• [What is required]: In the records below, find the line that contains "Welcome to the" and repeat it, along with each line after it, exactly as written.

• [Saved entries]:
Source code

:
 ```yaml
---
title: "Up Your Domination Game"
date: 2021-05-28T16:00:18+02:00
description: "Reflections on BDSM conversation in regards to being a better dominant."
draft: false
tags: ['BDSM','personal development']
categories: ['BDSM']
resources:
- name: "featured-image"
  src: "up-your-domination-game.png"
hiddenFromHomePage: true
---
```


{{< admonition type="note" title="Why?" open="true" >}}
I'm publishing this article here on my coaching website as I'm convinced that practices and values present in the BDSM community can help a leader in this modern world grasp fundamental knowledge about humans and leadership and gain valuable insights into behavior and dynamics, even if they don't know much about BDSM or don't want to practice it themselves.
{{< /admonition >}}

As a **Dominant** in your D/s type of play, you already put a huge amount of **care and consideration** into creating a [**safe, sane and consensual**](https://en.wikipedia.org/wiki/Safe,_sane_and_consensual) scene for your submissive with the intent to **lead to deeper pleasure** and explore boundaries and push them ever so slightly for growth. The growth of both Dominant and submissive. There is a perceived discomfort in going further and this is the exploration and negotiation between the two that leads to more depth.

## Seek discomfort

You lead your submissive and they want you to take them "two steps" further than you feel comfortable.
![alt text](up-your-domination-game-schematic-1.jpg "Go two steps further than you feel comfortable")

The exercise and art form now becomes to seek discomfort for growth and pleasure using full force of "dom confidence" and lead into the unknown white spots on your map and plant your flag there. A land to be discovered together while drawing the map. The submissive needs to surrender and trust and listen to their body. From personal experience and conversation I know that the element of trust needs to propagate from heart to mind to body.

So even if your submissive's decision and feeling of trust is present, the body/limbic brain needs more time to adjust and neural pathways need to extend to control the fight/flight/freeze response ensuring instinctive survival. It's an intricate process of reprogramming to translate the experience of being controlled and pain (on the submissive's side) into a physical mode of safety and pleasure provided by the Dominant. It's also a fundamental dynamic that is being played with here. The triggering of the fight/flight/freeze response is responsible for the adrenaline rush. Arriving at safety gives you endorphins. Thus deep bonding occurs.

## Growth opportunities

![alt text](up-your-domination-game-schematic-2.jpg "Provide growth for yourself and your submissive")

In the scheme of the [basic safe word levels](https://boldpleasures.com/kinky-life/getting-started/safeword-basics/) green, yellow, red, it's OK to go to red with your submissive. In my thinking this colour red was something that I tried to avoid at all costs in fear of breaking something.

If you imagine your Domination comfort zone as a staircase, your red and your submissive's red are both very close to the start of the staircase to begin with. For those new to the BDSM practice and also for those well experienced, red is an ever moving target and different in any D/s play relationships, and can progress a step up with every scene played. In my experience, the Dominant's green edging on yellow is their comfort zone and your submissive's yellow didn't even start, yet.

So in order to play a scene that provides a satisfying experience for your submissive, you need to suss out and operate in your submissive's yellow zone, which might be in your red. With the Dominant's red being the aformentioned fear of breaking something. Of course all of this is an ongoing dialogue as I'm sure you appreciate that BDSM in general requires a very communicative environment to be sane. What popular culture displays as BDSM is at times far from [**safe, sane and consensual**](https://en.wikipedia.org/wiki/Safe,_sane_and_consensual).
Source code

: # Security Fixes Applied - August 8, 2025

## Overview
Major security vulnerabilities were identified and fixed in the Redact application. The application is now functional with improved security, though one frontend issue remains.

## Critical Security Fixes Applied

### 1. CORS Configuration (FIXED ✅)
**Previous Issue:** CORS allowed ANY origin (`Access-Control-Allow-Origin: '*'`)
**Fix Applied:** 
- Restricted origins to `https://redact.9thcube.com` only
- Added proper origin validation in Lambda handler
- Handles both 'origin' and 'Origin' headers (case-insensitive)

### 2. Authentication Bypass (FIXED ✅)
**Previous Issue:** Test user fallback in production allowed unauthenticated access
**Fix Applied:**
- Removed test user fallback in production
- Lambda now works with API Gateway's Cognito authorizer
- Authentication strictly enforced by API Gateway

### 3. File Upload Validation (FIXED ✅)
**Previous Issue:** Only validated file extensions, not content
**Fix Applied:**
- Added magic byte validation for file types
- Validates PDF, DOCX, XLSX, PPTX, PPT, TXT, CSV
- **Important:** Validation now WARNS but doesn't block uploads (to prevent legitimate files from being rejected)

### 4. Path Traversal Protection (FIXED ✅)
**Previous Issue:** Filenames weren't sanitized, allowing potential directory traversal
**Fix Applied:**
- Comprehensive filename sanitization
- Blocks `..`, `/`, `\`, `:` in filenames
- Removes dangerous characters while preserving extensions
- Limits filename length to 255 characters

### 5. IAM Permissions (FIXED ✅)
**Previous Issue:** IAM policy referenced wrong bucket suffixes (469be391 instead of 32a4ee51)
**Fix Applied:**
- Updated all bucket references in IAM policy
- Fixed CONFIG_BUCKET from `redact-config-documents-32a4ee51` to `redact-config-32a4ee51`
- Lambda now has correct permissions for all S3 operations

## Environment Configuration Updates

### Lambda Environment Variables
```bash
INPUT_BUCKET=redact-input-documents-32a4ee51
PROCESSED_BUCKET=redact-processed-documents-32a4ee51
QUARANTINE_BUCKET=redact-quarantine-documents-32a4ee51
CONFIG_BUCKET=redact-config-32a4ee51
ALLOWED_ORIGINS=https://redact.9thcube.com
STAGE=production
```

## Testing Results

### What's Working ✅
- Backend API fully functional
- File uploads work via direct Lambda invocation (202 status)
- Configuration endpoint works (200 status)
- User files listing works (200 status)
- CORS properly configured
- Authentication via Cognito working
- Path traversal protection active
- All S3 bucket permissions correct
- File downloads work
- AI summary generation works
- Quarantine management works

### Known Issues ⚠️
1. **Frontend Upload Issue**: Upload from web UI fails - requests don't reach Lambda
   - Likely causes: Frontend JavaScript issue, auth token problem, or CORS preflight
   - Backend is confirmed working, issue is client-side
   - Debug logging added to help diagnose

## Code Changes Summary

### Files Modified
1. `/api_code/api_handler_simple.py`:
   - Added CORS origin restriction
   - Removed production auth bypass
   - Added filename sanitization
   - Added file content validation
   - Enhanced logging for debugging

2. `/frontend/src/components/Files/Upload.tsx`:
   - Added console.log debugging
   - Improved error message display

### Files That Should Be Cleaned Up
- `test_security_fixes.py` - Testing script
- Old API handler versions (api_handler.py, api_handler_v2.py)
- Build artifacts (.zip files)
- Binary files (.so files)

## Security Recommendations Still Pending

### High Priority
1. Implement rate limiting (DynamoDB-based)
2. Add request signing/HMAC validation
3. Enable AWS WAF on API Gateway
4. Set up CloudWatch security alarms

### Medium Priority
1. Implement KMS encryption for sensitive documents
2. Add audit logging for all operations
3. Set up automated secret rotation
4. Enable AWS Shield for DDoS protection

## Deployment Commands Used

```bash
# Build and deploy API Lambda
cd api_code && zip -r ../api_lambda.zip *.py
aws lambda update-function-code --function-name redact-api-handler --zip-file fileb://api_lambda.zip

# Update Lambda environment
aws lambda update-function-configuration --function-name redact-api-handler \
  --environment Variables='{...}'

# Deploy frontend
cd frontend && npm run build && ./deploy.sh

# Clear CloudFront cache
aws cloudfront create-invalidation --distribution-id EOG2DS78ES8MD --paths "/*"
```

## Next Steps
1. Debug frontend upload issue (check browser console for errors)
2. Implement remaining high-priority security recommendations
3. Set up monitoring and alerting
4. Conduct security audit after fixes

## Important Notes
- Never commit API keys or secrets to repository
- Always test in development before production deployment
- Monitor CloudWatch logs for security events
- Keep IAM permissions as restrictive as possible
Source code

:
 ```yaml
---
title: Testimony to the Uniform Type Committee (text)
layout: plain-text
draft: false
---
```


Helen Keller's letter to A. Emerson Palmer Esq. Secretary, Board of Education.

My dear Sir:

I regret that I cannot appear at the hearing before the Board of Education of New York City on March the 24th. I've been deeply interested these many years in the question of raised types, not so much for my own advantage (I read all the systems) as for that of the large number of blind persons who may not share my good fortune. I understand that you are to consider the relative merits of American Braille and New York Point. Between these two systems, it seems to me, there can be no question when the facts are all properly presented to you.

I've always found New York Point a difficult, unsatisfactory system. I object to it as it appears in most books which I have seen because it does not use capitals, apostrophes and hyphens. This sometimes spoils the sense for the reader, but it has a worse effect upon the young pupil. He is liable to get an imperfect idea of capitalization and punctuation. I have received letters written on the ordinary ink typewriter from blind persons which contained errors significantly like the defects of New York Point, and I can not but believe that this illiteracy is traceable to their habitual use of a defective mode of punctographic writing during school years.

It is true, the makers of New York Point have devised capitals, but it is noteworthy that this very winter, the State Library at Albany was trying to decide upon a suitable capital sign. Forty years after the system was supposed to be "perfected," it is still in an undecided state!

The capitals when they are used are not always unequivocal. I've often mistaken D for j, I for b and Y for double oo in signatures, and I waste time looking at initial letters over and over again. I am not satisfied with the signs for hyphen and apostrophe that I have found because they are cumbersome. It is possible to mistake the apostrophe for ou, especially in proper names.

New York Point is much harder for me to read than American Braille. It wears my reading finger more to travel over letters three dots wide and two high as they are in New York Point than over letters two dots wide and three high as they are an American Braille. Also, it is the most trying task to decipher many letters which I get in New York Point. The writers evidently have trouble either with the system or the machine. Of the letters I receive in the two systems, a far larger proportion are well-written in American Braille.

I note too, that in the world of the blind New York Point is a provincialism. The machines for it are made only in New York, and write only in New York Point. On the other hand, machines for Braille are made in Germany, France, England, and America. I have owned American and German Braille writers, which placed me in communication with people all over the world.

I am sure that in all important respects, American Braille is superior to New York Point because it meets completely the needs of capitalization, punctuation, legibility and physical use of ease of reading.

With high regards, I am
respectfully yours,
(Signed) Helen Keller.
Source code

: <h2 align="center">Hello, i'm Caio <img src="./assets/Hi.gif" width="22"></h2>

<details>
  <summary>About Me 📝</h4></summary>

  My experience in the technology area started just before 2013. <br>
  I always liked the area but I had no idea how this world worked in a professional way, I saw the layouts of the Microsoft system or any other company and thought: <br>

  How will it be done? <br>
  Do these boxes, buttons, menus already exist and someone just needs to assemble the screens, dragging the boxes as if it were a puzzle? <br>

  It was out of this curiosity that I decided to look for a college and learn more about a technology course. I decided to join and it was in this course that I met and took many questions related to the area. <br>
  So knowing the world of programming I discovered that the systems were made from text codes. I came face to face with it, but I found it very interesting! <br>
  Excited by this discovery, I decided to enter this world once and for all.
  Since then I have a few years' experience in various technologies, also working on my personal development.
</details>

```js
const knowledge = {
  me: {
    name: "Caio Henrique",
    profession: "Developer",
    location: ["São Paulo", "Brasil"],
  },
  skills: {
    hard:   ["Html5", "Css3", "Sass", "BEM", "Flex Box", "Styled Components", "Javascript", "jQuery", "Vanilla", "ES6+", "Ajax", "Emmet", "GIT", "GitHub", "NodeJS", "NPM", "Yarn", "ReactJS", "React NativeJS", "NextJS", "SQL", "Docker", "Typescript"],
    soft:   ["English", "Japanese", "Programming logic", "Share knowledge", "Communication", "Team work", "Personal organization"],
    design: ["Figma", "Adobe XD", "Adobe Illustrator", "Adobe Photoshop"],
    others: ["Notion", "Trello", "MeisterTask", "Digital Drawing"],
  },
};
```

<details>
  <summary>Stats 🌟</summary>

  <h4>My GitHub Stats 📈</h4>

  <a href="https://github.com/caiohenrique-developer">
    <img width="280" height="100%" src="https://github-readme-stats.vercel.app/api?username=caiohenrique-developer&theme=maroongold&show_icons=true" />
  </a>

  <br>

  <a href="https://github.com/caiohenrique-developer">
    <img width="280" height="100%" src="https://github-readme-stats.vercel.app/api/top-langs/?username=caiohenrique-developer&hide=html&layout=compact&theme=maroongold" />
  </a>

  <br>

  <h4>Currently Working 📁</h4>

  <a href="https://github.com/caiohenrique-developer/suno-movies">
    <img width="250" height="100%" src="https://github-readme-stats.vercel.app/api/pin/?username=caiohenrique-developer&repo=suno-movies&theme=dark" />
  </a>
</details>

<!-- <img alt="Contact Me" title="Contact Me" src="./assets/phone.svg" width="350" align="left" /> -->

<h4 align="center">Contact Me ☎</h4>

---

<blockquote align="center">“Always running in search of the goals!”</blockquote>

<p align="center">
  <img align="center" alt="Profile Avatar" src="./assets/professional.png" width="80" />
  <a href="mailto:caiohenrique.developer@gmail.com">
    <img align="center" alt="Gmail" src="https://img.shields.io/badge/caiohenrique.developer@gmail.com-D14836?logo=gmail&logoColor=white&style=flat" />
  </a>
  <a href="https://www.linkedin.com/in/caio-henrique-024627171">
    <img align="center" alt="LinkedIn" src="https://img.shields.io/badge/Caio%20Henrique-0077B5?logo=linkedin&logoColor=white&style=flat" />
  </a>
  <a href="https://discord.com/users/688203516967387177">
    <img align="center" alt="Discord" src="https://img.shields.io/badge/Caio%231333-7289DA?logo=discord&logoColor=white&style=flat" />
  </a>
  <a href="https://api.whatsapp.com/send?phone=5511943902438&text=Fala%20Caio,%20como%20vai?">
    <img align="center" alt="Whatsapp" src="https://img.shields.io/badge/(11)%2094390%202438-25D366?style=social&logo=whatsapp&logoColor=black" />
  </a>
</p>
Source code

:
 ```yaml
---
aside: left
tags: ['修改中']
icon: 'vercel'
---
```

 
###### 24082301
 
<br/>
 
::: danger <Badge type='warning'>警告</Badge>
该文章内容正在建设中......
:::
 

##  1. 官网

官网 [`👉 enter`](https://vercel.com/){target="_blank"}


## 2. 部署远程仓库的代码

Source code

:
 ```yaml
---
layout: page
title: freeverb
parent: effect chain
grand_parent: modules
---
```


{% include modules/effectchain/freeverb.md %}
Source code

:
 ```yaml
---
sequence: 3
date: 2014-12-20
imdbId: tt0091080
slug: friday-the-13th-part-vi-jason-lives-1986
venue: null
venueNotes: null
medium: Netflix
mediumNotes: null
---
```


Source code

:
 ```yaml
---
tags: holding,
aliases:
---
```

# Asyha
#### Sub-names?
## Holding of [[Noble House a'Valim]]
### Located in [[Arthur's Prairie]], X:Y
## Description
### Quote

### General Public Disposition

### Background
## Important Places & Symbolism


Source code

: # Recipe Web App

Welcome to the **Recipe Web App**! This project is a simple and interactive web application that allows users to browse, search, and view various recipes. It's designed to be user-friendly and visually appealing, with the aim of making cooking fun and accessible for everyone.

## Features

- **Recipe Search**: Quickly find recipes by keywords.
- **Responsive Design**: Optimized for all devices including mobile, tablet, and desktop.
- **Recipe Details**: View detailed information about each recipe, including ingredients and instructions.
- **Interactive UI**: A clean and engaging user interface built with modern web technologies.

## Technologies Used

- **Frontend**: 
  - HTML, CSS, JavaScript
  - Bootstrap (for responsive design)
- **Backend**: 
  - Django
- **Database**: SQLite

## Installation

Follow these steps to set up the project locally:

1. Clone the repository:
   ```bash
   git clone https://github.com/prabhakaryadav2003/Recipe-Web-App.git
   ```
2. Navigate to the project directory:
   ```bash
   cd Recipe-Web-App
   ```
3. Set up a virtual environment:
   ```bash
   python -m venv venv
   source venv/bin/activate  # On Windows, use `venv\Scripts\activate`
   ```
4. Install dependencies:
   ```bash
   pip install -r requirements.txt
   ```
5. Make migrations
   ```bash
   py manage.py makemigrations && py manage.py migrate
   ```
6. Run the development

• [Answer for the task]:
Welcome to the **Recipe Web App**! This project is a simple and interactive web application that allows users to browse, search, and view various recipes. It's designed to be user-friendly and visually appealing, with the aim of making cooking fun and accessible for everyone.

## Features

- **Recipe Search**: Quickly find recipes by keywords.
- **Responsive Design**: Optimized for all devices including mobile, tablet, and desktop.
- **Recipe Details**: View detailed information about each recipe, including ingredients and instructions.
- **Interactive UI**: A clean and engaging user interface built with modern web technologies.

## Technologies Used

- **Frontend**: 
  - HTML, CSS, JavaScript
  - Bootstrap (for responsive design)
- **Backend**: 
  - Django
- **Database**: SQLite

## Installation

Follow these steps to set up the project locally:

1. Clone the repository:
   ```bash
   git clone https://github.com/prabhakaryadav2003/Recipe-Web-App.git
   ```
2. Navigate to the project directory:
   ```bash
   cd Recipe-Web-App
   ```
3. Set up a virtual environment:
   ```bash
   python -m venv venv
   source venv/bin/activate  # On Windows, use `venv\Scripts\activate`
   ```
4. Install dependencies:
   ```bash
   pip install -r requirements.txt
   ```
5. Make migrations
   ```bash
   py manage.py makemigrations && py manage.py migrate
   ```
6. Run the development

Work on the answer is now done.